After also Leonato, Hero and the monk are gone, the remaining alone in the church, Benedict and Beatrice confess their love. Beatrice is convinced of Hero's innocence and takes Benedict to promise, for the damage he has done to kill his friend Claudio.

However, before the duel can take place, hero honor is restored: In the night when the staging of Don Juan took place, the guards Borachio and its allies have taken Konrad. Despite its comic inability guards have heard, as the two discussed their evil plans, and understood that Hero was wronged. After hearing her testimony, Leonato is fully convinced of Hero's innocence.

Claudio experiences deep contrition over the supposed death of his bride. Leonato promises to marry him to his niece, who look just like Hero. Of course, it turns out that it is indeed the living Hero itself. At the wedding Benedict and Beatrice fall back into their old patterns, with much wit to deny their mutual love, to Hero and Claudio love poems bring out who wrote mutually Benedict and Beatrice. The piece ends in a joyful double wedding, complete with the announcement that Don Juan was arrested on the run from Messina.

Expenditure

The translated into German original text is freely accessible as a web output at DigBib.org and Project Gutenberg -de.

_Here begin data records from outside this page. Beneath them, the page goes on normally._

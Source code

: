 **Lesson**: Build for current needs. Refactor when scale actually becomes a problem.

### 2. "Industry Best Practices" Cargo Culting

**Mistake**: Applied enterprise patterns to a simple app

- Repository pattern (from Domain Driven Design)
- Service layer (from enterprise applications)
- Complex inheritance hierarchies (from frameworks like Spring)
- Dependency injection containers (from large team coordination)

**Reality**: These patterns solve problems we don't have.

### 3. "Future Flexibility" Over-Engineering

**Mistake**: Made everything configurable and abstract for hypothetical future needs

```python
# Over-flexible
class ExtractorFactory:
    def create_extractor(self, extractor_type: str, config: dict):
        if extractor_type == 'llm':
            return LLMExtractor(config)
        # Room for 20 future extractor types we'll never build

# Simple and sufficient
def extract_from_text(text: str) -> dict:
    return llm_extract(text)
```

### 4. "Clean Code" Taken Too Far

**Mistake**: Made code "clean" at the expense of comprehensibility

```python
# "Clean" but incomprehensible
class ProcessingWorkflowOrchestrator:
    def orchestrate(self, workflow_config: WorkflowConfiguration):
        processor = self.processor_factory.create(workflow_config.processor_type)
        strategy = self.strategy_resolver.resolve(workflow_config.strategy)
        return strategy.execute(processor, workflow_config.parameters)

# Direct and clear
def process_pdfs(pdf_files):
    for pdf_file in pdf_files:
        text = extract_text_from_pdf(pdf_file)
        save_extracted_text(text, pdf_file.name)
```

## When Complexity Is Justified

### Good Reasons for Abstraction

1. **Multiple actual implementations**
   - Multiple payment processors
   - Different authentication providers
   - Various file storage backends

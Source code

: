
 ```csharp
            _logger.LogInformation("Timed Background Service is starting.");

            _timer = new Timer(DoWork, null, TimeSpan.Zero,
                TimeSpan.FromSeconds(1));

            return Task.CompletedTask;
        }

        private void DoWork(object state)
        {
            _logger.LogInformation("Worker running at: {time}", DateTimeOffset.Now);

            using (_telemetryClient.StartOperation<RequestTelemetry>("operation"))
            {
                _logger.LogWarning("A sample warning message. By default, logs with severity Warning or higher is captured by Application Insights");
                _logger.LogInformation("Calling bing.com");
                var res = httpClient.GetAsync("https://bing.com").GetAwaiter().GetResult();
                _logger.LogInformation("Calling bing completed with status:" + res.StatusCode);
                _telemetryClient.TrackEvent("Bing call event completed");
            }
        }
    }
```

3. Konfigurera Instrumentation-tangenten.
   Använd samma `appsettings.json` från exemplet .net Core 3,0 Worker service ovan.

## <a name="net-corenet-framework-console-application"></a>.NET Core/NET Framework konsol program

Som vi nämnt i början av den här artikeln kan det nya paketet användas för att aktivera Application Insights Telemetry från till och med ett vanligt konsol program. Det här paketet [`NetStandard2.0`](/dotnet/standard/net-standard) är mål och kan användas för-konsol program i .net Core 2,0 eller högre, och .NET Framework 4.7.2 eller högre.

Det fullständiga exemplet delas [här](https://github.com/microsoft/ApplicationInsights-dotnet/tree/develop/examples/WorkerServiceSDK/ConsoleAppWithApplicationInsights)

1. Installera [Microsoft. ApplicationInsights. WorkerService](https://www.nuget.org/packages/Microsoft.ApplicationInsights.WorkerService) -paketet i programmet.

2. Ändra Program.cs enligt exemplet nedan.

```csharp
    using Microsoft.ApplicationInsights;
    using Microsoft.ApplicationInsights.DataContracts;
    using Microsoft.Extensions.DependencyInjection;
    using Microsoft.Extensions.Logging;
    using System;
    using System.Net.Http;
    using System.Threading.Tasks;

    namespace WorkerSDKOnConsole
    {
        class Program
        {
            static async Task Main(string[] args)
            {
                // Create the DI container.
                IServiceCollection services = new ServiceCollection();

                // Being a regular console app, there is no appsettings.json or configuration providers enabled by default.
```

A theater processing as Western is documented at Thiele, Michael ( ed.): Calico.doc. Documentation for Shakespeare Western ' Calico ', formerly ' Much Ado About Nothing'. A Theatre Project, With photographs by Margret Herdt, Festschrift Tilman Westphalen, Regensburg: bvs Bavarian publisher for talking science 2004, ISBN 3-922757-79-0.

Opera

Films

The piece has been already repeatedly filmed for TV:

Productions

The play was performed at the 2006 Salzburg Festival in a production of David Boesch. A special feature of this production was that the piece is not a double wedding ended like the original, but with two women who have lost their husbands. Lyrically, the performance remained very close to the original.